◆ Task
Every entry is to be copied exactly as written, and the pictures are to be skipped.

◆ Given records

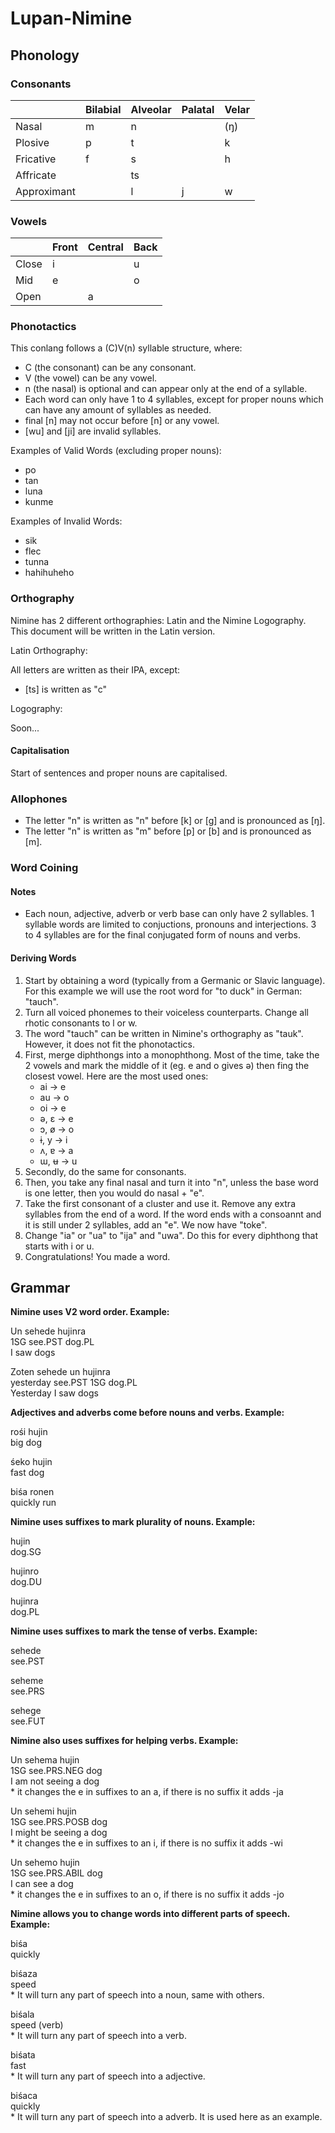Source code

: # Lupan-Nimine
 
## Phonology

### Consonants

|             | Bilabial | Alveolar | Palatal | Velar |
|-------------|----------|----------|---------|-------|
| Nasal       | m        | n        |         | (ŋ)   |
| Plosive     | p        | t        |         | k     |
| Fricative   | f        | s        |         | h     |
| Affricate   |          | ts       |         |       |
| Approximant |          | l        | j       | w     |

### Vowels

|           | Front | Central | Back |
|-----------|-------|---------|------|
| Close     | i     |         | u    |
| Mid       | e     |         | o    |
| Open      |       | a       |      |

### Phonotactics

This conlang follows a (C)V(n) syllable structure, where:

* C (the consonant) can be any consonant.
* V (the vowel) can be any vowel.
* n (the nasal) is optional and can appear only at the end of a syllable.
* Each word can only have 1 to 4 syllables, except for proper nouns which can have any amount of syllables as needed.
* final [n] may not occur before [n] or any vowel.
* [wu] and [ji] are invalid syllables.

Examples of Valid Words (excluding proper nouns):

* po
* tan
* luna
* kunme

Examples of Invalid Words:

* sik
* flec
* tunna
* hahihuheho

### Orthography

Nimine has 2 different orthographies: Latin and the Nimine Logography. This document will be written in the Latin version.

Latin Orthography:

All letters are written as their IPA, except:
* [ts] is written as "c"

Logography:

Soon...

#### Capitalisation

Start of sentences and proper nouns are capitalised.

### Allophones

* The letter "n" is written as "n" before [k] or [g] and is pronounced as [ŋ].
* The letter "n" is written as "m" before [p] or [b] and is pronounced as [m].

### Word Coining

#### Notes

* Each noun, adjective, adverb or verb base can only have 2 syllables. 1 syllable words are limited to conjuctions, pronouns and interjections. 3 to 4 syllables are for the final conjugated form of nouns and verbs.

#### Deriving Words

1. Start by obtaining a word (typically from a Germanic or Slavic language). For this example we will use the root word for "to duck" in German: "tauch".
2. Turn all voiced phonemes to their voiceless counterparts. Change all rhotic consonants to l or w.
3. The word "tauch" can be written in Nimine's orthography as "tauk". However, it does not fit the phonotactics.
4. First, merge diphthongs into a monophthong. Most of the time, take the 2 vowels and mark the middle of it (eg. e and o gives ə) then fing the closest vowel. Here are the most used ones:
   * ai -> e
   * au -> o
   * oi -> e
   * ə, ɛ -> e
   * ɔ, ø -> o
   * ɨ, y -> i
   * ʌ, ɐ -> a
   * ɯ, ʉ -> u
5. Secondly, do the same for consonants.
6. Then, you take any final nasal and turn it into "n", unless the base word is one letter, then you would do nasal + "e".
7. Take the first consonant of a cluster and use it. Remove any extra syllables from the end of a word. If the word ends with a consoannt and it is still under 2 syllables, add an "e". We now have "toke".
8. Change "ia" or "ua" to "ija" and "uwa". Do this for every diphthong that starts with i or u.
9. Congratulations! You made a word.

## Grammar

**Nimine uses V2 word order. Example:**

Un sehede hujinra  
1SG see.PST dog.PL  
I saw dogs

Zoten sehede un hujinra  
yesterday see.PST 1SG dog.PL  
Yesterday I saw dogs

**Adjectives and adverbs come before nouns and verbs. Example:**

rośi hujin  
big dog

śeko hujin  
fast dog

biśa ronen  
quickly run

**Nimine uses suffixes to mark plurality of nouns. Example:**

hujin   
dog.SG

hujinro  
dog.DU

hujinra  
dog.PL

**Nimine uses suffixes to mark the tense of verbs. Example:**

sehede  
see.PST

seheme  
see.PRS

sehege  
see.FUT

**Nimine also uses suffixes for helping verbs. Example:**

Un sehema hujin  
1SG see.PRS.NEG dog  
I am not seeing a dog  
\* it changes the e in suffixes to an a, if there is no suffix it adds -ja

Un sehemi hujin  
1SG see.PRS.POSB dog  
I might be seeing a dog  
\* it changes the e in suffixes to an i, if there is no suffix it adds -wi

Un sehemo hujin  
1SG see.PRS.ABIL dog  
I can see a dog  
\* it changes the e in suffixes to an o, if there is no suffix it adds -jo

**Nimine allows you to change words into different parts of speech. Example:**

biśa  
quickly

biśaza  
speed  
\* It will turn any part of speech into a noun, same with others.

biśala  
speed (verb)  
\* It will turn any part of speech into a verb.

biśata  
fast  
\* It will turn any part of speech into a adjective.

biśaca  
quickly  
\* It will turn any part of speech into a adverb. It is used here as an example.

◆ Result for this exercise
Source code

: # Lupan-Nimine
 
## Phonology

### Consonants

|             | Bilabial | Alveolar | Palatal | Velar |
|-------------|----------|----------|---------|-------|
| Nasal       | m        | n        |         | (ŋ)   |
| Plosive     | p        | t        |         | k     |
| Fricative   | f        | s        |         | h     |
| Affricate   |          | ts       |         |       |
| Approximant |          | l        | j       | w     |

### Vowels

|           | Front | Central | Back |
|-----------|-------|---------|------|
| Close     | i     |         | u    |
| Mid       | e     |         | o    |
| Open      |       | a       |      |

### Phonotactics

This conlang follows a (C)V(n) syllable structure, where:

* C (the consonant) can be any consonant.
* V (the vowel) can be any vowel.
* n (the nasal) is optional and can appear only at the end of a syllable.
* Each word can only have 1 to 4 syllables, except for proper nouns which can have any amount of syllables as needed.
* final [n] may not occur before [n] or any vowel.
* [wu] and [ji] are invalid syllables.

Examples of Valid Words (excluding proper nouns):

* po
* tan
* luna
* kunme

Examples of Invalid Words:

* sik
* flec
* tunna
* hahihuheho

### Orthography

Nimine has 2 different orthographies: Latin and the Nimine Logography. This document will be written in the Latin version.

Latin Orthography:

All letters are written as their IPA, except:
* [ts] is written as "c"

Logography:

Soon...

#### Capitalisation

Start of sentences and proper nouns are capitalised.

### Allophones

* The letter "n" is written as "n" before [k] or [g] and is pronounced as [ŋ].
* The letter "n" is written as "m" before [p] or [b] and is pronounced as [m].

### Word Coining

#### Notes

* Each noun, adjective, adverb or verb base can only have 2 syllables. 1 syllable words are limited to conjuctions, pronouns and interjections. 3 to 4 syllables are for the final conjugated form of nouns and verbs.

#### Deriving Words

1. Start by obtaining a word (typically from a Germanic or Slavic language). For this example we will use the root word for "to duck" in German: "tauch".
2. Turn all voiced phonemes to their voiceless counterparts. Change all rhotic consonants to l or w.
3. The word "tauch" can be written in Nimine's orthography as "tauk". However, it does not fit the phonotactics.
4. First, merge diphthongs into a monophthong. Most of the time, take the 2 vowels and mark the middle of it (eg. e and o gives ə) then fing the closest vowel. Here are the most used ones:
   * ai -> e
   * au -> o
   * oi -> e
   * ə, ɛ -> e
   * ɔ, ø -> o
   * ɨ, y -> i
   * ʌ, ɐ -> a
   * ɯ, ʉ -> u
5. Secondly, do the same for consonants.
6. Then, you take any final nasal and turn it into "n", unless the base word is one letter, then you would do nasal + "e".
7. Take the first consonant of a cluster and use it. Remove any extra syllables from the end of a word. If the word ends with a consoannt and it is still under 2 syllables, add an "e". We now have "toke".
8. Change "ia" or "ua" to "ija" and "uwa". Do this for every diphthong that starts with i or u.
9. Congratulations! You made a word.

## Grammar

**Nimine uses V2 word order. Example:**

Un sehede hujinra  
1SG see.PST dog.PL  
I saw dogs

Zoten sehede un hujinra  
yesterday see.PST 1SG dog.PL  
Yesterday I saw dogs

**Adjectives and adverbs come before nouns and verbs. Example:**

rośi hujin  
big dog

śeko hujin  
fast dog

biśa ronen  
quickly run

**Nimine uses suffixes to mark plurality of nouns. Example:**

hujin   
dog.SG

hujinro  
dog.DU

hujinra  
dog.PL

**Nimine uses suffixes to mark the tense of verbs. Example:**

sehede  
see.PST

seheme  
see.PRS

sehege  
see.FUT

**Nimine also uses suffixes for helping verbs. Example:**

Un sehema hujin  
1SG see.PRS.NEG dog  
I am not seeing a dog  
\* it changes the e in suffixes to an a, if there is no suffix it adds -ja

Un sehemi hujin  
1SG see.PRS.POSB dog  
I might be seeing a dog  
\* it changes the e in suffixes to an i, if there is no suffix it adds -wi

Un sehemo hujin  
1SG see.PRS.ABIL dog  
I can see a dog  
\* it changes the e in suffixes to an o, if there is no suffix it adds -jo

**Nimine allows you to change words into different parts of speech. Example:**

biśa  
quickly

biśaza  
speed  
\* It will turn any part of speech into a noun, same with others.

biśala  
speed (verb)  
\* It will turn any part of speech into a verb.

biśata  
fast  
\* It will turn any part of speech into a adjective.

biśaca  
quickly  
\* It will turn any part of speech into a adverb. It is used here as an example.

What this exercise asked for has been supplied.